Your instructions:
Of all the lines below, output only those starting at the one with "provided by LegolasFlux" and ending at the one with "## Extensibility", both ends included, exactly as written.

Supplied records:
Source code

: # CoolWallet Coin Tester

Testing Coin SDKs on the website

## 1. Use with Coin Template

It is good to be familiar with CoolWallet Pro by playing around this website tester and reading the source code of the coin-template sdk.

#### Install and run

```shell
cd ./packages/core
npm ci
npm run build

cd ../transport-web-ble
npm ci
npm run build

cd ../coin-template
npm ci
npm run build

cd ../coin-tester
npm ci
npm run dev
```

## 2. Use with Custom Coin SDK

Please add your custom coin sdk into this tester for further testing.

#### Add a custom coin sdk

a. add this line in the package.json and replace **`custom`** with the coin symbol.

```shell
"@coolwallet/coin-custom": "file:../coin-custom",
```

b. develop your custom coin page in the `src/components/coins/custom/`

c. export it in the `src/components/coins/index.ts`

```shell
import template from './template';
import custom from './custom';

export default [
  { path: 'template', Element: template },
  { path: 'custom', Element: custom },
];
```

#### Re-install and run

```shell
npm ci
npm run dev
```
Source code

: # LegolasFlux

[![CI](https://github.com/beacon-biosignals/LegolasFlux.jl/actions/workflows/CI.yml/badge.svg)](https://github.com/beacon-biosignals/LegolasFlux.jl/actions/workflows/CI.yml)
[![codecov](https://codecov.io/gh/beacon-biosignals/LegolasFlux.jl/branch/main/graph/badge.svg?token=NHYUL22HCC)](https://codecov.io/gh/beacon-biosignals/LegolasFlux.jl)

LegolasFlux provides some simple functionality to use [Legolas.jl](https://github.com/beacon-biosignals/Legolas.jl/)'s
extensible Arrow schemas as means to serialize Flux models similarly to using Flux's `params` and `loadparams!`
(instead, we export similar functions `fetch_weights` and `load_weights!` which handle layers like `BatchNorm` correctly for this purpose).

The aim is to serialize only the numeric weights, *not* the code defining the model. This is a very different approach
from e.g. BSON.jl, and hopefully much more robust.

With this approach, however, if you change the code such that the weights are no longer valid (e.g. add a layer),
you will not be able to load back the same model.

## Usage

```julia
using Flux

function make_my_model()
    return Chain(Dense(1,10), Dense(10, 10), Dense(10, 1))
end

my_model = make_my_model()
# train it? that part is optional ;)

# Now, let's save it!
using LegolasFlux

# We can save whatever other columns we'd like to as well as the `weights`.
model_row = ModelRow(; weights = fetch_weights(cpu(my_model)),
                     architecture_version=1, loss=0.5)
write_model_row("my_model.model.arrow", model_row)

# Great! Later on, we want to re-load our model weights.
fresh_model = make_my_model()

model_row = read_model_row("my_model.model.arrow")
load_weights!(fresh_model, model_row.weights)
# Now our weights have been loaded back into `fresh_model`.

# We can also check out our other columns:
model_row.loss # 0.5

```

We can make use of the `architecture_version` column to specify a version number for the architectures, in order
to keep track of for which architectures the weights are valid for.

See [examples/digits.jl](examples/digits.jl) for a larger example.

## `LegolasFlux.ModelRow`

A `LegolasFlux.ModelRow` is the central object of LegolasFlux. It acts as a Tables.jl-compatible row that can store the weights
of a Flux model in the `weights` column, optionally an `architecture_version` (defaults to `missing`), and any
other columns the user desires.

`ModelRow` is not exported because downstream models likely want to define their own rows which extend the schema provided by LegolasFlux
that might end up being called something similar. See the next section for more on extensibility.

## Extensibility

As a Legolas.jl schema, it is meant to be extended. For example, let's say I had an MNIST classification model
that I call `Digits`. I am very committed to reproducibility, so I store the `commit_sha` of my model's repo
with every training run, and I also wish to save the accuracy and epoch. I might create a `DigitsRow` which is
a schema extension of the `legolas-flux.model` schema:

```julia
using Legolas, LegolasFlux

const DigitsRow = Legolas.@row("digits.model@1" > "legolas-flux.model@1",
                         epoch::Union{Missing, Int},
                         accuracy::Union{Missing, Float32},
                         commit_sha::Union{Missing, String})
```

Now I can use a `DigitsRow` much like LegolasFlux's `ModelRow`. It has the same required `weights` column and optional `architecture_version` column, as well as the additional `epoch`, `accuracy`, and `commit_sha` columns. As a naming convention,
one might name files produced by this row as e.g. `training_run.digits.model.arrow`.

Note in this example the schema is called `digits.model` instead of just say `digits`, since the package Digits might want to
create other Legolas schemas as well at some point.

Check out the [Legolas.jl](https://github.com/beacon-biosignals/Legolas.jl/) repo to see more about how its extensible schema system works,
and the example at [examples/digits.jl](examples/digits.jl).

Written solution:
`ModelRow` is not exported because downstream models likely want to define their own rows which extend the schema provided by LegolasFlux
that might end up being called something similar. See the next section for more on extensibility.

## Extensibility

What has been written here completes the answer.